Task item: How many lines below contain the word "after"? Answer with that number alone.

Saved data entries:
- - -

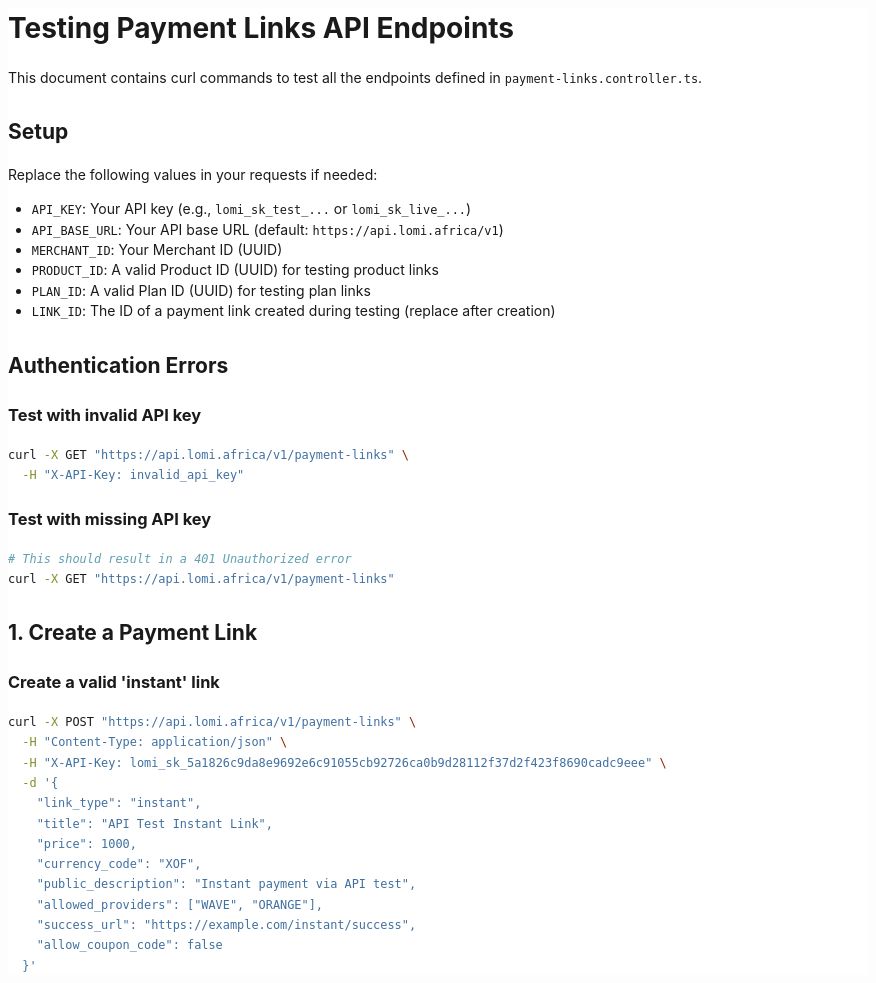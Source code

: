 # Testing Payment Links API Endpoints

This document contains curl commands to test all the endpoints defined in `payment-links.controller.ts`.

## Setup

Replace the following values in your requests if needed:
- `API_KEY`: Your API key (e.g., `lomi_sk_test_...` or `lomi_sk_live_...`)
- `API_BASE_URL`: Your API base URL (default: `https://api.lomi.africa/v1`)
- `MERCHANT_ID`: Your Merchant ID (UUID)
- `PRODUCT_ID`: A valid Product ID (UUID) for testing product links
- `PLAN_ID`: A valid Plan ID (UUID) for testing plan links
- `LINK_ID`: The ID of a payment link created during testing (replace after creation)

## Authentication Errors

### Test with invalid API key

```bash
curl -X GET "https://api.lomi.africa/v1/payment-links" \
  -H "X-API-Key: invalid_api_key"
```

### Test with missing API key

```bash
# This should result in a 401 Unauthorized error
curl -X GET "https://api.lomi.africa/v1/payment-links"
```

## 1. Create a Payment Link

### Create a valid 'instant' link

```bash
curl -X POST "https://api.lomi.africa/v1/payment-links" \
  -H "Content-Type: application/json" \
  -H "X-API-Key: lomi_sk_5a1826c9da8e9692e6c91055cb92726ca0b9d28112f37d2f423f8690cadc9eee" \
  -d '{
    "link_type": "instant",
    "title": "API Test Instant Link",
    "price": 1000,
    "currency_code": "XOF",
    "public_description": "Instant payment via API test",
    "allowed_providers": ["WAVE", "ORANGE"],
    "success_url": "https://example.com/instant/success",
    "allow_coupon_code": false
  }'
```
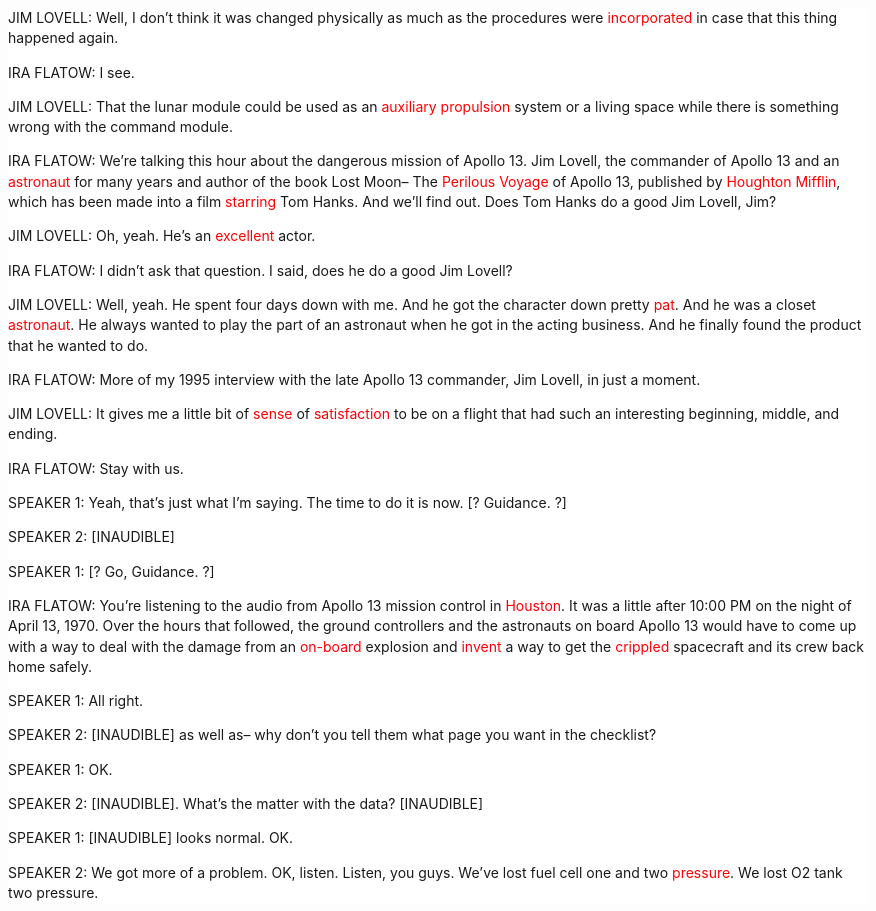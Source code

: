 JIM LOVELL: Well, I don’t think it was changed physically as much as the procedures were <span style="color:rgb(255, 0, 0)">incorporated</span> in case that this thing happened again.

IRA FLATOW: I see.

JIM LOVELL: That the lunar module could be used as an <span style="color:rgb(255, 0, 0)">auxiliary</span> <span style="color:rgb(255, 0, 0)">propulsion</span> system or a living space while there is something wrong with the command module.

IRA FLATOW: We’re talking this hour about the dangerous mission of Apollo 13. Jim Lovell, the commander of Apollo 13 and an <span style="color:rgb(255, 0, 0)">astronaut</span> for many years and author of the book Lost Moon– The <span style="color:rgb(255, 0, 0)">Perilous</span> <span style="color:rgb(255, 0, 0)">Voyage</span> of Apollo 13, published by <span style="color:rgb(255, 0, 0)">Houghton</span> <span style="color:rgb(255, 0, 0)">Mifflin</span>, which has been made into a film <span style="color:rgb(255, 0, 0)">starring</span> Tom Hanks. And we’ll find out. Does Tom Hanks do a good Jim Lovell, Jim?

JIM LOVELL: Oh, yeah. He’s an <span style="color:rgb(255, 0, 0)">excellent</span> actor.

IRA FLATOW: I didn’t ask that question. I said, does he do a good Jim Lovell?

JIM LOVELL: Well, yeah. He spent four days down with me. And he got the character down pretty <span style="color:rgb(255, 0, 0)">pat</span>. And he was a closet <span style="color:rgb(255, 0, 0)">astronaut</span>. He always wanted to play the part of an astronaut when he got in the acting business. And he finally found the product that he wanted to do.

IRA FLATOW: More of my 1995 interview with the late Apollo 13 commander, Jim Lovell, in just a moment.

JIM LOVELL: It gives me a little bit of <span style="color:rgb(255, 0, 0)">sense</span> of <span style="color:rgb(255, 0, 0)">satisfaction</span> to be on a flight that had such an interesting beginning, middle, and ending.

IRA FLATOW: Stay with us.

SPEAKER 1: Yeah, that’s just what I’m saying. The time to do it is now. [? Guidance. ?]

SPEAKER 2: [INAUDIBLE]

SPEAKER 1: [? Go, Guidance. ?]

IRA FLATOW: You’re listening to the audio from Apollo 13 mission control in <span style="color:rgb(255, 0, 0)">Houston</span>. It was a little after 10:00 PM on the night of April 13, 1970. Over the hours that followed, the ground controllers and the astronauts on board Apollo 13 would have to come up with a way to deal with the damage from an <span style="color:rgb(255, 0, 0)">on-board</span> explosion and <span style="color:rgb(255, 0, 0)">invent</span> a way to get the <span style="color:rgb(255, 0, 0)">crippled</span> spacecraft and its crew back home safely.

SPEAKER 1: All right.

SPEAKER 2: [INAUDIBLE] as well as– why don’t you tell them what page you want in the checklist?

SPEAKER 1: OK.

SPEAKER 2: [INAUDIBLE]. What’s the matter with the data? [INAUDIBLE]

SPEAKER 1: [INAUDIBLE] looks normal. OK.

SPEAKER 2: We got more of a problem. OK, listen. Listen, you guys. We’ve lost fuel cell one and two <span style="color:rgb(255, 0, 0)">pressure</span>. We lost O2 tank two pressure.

- - -

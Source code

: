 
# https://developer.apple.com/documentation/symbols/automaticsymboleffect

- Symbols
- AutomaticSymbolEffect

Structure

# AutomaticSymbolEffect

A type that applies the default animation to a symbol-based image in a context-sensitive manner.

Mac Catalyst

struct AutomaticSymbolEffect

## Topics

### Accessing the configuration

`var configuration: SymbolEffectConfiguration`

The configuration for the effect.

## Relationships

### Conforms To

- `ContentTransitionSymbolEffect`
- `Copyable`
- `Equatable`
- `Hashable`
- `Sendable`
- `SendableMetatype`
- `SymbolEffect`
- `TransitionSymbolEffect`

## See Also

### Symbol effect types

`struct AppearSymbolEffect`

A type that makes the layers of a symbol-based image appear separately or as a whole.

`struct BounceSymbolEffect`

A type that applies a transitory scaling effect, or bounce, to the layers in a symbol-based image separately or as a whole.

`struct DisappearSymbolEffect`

- - -

Result of the task: 2